Exercise instructions
Quote exactly and only this range of lines in the data below: the line that holds "at Holberton college" to the line that holds "### *Blockchain & Smart Contract Development*", both included.

○ ○ ○

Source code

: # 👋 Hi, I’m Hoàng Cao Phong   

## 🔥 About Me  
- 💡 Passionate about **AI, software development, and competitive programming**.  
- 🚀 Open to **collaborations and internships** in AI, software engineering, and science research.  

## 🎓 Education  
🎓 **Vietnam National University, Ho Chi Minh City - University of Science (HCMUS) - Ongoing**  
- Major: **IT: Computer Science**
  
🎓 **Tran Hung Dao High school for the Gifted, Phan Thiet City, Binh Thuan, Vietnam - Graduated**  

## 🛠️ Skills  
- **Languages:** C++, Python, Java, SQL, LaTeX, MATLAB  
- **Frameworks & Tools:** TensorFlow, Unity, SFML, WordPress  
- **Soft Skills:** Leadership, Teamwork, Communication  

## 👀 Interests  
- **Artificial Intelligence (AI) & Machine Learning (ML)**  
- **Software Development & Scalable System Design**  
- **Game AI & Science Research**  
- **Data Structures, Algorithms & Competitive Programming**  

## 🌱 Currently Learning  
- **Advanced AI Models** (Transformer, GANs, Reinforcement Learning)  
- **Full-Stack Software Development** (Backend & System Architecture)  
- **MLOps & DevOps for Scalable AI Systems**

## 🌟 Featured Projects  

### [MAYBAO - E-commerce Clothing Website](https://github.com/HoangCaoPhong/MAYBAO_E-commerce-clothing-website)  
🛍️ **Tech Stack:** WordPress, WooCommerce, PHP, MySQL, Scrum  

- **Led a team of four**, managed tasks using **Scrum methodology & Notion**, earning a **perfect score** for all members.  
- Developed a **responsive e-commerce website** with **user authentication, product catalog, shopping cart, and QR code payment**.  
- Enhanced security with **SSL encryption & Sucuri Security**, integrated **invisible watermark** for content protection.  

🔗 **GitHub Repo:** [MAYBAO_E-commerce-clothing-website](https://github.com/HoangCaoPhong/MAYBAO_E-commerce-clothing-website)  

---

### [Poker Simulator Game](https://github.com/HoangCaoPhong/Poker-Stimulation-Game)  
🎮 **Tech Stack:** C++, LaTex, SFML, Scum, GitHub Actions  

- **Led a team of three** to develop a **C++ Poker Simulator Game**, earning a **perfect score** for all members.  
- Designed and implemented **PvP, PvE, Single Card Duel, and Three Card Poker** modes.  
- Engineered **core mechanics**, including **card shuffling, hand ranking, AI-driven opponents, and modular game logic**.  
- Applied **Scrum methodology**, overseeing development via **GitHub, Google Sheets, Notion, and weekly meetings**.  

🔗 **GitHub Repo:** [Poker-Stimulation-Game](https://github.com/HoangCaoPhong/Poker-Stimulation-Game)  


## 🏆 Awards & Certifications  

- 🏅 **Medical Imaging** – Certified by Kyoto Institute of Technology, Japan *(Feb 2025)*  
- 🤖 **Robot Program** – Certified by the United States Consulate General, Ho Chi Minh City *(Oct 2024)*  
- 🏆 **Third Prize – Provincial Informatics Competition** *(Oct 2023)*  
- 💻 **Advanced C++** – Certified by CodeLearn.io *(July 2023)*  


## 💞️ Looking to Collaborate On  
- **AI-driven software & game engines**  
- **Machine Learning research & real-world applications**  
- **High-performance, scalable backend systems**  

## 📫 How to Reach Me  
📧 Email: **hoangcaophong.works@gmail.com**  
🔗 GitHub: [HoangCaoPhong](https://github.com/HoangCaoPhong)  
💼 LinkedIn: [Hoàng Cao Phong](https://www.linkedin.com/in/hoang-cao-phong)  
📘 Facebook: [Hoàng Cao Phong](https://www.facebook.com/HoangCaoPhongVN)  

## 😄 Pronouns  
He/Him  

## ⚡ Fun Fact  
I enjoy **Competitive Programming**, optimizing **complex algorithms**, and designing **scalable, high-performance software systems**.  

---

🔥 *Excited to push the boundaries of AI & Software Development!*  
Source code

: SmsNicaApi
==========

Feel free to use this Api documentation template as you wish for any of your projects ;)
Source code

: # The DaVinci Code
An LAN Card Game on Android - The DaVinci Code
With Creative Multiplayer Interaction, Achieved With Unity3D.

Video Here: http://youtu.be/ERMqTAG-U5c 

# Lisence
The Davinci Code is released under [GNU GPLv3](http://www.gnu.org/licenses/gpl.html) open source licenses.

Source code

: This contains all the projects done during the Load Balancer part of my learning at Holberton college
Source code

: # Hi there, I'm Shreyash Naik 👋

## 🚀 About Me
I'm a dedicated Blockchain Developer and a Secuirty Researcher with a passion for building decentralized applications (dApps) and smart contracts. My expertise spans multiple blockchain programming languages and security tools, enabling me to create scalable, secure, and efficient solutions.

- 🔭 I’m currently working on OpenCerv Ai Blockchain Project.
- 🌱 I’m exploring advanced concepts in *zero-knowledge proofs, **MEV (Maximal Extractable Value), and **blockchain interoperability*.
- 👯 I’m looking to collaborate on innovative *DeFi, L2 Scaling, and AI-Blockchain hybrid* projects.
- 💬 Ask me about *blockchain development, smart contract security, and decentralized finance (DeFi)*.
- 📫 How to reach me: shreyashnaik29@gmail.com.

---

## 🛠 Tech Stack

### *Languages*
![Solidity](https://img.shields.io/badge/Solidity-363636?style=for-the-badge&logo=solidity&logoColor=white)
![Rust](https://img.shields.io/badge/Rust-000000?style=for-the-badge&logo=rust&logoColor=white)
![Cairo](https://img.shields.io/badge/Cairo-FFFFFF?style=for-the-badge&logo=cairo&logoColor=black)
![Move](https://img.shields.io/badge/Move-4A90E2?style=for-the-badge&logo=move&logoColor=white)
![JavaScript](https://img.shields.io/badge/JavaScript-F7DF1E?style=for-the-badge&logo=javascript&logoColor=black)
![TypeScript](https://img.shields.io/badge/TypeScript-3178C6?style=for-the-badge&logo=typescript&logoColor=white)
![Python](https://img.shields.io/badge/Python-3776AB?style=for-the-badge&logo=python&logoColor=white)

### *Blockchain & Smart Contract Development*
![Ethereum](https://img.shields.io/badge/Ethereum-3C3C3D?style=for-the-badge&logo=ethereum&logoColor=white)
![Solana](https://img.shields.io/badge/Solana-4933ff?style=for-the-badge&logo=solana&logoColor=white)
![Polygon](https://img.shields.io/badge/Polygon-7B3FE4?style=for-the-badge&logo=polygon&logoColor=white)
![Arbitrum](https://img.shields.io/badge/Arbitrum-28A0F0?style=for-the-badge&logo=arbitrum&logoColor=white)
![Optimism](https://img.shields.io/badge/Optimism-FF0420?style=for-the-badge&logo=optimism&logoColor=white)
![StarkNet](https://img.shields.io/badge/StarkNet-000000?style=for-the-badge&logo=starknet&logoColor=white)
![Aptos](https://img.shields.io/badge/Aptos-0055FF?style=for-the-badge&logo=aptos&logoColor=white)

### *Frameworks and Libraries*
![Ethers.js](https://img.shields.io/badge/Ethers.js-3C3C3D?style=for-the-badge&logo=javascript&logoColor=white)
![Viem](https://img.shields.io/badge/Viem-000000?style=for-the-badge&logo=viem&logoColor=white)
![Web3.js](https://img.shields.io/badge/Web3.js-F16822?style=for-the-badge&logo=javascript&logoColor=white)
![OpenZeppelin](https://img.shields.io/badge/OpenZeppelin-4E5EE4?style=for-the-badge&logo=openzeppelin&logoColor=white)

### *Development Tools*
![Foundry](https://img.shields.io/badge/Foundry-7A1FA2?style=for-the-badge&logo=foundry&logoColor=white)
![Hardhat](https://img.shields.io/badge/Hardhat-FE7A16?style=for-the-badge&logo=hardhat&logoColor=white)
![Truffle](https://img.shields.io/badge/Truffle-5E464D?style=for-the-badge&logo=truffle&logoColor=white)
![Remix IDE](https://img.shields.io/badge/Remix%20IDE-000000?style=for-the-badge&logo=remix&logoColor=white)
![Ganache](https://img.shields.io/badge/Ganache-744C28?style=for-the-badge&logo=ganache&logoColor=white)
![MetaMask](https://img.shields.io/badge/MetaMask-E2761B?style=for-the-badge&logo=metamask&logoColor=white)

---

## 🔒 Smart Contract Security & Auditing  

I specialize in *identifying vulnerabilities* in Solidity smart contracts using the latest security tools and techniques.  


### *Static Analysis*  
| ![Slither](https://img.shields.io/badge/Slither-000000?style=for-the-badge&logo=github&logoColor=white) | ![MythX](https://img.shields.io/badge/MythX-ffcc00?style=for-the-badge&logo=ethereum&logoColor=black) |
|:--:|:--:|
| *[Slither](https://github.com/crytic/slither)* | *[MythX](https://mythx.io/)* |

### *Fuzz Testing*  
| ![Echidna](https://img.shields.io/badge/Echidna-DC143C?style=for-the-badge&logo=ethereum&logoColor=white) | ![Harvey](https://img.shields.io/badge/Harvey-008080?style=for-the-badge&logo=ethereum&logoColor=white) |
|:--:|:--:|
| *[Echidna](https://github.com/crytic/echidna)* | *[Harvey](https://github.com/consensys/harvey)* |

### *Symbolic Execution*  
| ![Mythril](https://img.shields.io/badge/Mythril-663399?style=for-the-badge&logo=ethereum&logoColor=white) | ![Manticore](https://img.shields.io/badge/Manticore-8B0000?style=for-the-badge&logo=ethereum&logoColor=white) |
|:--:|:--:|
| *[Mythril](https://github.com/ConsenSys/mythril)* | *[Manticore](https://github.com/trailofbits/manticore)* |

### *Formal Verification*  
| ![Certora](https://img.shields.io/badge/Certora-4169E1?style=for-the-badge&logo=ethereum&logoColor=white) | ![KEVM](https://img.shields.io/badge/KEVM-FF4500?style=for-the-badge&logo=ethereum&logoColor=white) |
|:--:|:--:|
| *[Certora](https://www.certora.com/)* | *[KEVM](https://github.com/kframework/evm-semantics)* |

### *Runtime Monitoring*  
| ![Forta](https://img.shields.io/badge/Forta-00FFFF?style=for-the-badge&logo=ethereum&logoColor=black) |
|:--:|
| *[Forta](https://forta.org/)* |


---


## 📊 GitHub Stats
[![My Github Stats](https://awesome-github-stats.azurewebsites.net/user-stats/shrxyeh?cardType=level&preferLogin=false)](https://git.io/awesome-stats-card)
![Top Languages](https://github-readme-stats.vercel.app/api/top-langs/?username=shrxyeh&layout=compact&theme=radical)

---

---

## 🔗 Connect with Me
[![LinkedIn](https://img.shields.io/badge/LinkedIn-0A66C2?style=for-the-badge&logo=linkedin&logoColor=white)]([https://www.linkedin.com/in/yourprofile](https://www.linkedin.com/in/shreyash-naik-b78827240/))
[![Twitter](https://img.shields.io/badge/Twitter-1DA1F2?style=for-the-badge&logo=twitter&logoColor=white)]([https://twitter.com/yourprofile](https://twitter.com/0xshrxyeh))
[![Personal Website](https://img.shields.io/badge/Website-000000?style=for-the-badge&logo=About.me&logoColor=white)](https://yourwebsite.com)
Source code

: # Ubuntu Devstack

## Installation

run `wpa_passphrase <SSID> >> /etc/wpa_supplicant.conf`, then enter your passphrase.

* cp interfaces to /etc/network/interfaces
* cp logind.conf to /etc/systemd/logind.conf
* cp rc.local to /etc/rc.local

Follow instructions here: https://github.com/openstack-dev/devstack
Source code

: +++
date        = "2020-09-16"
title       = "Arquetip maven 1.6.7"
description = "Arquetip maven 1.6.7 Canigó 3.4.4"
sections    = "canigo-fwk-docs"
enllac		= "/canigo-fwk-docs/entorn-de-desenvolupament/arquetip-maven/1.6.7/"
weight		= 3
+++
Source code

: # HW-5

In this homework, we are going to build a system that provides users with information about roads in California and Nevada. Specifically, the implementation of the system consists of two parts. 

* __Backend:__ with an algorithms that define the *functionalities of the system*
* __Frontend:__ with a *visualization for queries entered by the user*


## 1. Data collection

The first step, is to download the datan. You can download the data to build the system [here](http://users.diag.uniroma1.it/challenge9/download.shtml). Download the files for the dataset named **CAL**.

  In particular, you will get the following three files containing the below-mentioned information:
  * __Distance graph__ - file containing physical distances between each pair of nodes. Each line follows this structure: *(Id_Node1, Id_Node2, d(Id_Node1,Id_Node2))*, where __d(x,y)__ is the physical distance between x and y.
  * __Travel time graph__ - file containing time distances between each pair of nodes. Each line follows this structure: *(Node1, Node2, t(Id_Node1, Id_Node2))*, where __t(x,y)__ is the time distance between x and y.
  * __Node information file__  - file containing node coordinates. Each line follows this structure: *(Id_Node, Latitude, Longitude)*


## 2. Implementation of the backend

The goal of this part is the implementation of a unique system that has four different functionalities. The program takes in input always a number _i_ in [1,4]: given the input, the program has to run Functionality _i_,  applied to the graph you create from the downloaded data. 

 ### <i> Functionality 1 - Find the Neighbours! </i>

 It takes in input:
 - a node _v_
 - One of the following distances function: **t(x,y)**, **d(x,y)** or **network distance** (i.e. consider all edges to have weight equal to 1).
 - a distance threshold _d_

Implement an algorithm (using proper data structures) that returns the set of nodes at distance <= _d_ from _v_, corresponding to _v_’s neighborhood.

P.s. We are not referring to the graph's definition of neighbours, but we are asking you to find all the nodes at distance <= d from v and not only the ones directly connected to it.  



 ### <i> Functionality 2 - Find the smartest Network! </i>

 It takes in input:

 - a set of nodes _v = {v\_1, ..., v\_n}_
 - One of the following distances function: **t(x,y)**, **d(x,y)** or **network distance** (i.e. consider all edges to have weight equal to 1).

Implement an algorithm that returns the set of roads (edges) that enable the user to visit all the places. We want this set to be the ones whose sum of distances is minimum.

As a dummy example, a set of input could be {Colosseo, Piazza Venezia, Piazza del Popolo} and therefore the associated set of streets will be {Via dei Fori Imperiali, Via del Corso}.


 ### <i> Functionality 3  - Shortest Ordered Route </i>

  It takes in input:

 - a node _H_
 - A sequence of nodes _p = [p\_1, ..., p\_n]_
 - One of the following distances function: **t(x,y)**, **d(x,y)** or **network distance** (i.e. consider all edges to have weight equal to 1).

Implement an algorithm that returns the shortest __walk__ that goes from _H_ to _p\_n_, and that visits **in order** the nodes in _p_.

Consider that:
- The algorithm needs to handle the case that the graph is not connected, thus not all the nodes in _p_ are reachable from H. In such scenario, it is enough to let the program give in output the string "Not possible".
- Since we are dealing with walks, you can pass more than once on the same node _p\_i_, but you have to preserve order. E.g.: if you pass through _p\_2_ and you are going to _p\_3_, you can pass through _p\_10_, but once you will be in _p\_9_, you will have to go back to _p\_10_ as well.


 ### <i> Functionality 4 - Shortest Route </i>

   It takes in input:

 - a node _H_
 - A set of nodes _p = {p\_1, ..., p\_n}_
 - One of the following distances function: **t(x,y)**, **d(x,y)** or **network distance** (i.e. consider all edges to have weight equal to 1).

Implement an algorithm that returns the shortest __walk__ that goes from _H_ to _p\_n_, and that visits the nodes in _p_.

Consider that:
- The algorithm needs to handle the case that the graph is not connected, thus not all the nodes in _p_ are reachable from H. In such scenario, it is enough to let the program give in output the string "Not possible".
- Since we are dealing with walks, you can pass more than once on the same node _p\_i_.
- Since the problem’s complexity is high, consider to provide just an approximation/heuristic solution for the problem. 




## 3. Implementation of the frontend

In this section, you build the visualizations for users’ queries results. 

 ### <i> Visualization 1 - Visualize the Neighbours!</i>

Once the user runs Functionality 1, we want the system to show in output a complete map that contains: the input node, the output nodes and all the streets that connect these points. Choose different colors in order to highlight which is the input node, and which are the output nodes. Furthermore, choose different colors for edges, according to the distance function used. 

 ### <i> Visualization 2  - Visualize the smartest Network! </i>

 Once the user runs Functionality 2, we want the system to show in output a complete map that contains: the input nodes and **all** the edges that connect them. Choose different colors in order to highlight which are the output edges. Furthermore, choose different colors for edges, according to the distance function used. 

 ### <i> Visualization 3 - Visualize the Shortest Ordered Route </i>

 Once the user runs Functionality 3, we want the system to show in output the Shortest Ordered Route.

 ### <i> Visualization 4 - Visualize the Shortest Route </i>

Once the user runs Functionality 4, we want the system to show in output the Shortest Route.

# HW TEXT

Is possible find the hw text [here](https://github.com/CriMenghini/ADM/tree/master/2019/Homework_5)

○ ○ ○

Answer to this problem
: This contains all the projects done during the Load Balancer part of my learning at Holberton college
Source code

: # Hi there, I'm Shreyash Naik 👋

## 🚀 About Me
I'm a dedicated Blockchain Developer and a Secuirty Researcher with a passion for building decentralized applications (dApps) and smart contracts. My expertise spans multiple blockchain programming languages and security tools, enabling me to create scalable, secure, and efficient solutions.

- 🔭 I’m currently working on OpenCerv Ai Blockchain Project.
- 🌱 I’m exploring advanced concepts in *zero-knowledge proofs, **MEV (Maximal Extractable Value), and **blockchain interoperability*.
- 👯 I’m looking to collaborate on innovative *DeFi, L2 Scaling, and AI-Blockchain hybrid* projects.
- 💬 Ask me about *blockchain development, smart contract security, and decentralized finance (DeFi)*.
- 📫 How to reach me: shreyashnaik29@gmail.com.

---

## 🛠 Tech Stack

### *Languages*
![Solidity](https://img.shields.io/badge/Solidity-363636?style=for-the-badge&logo=solidity&logoColor=white)
![Rust](https://img.shields.io/badge/Rust-000000?style=for-the-badge&logo=rust&logoColor=white)
![Cairo](https://img.shields.io/badge/Cairo-FFFFFF?style=for-the-badge&logo=cairo&logoColor=black)
![Move](https://img.shields.io/badge/Move-4A90E2?style=for-the-badge&logo=move&logoColor=white)
![JavaScript](https://img.shields.io/badge/JavaScript-F7DF1E?style=for-the-badge&logo=javascript&logoColor=black)
![TypeScript](https://img.shields.io/badge/TypeScript-3178C6?style=for-the-badge&logo=typescript&logoColor=white)
![Python](https://img.shields.io/badge/Python-3776AB?style=for-the-badge&logo=python&logoColor=white)

### *Blockchain & Smart Contract Development*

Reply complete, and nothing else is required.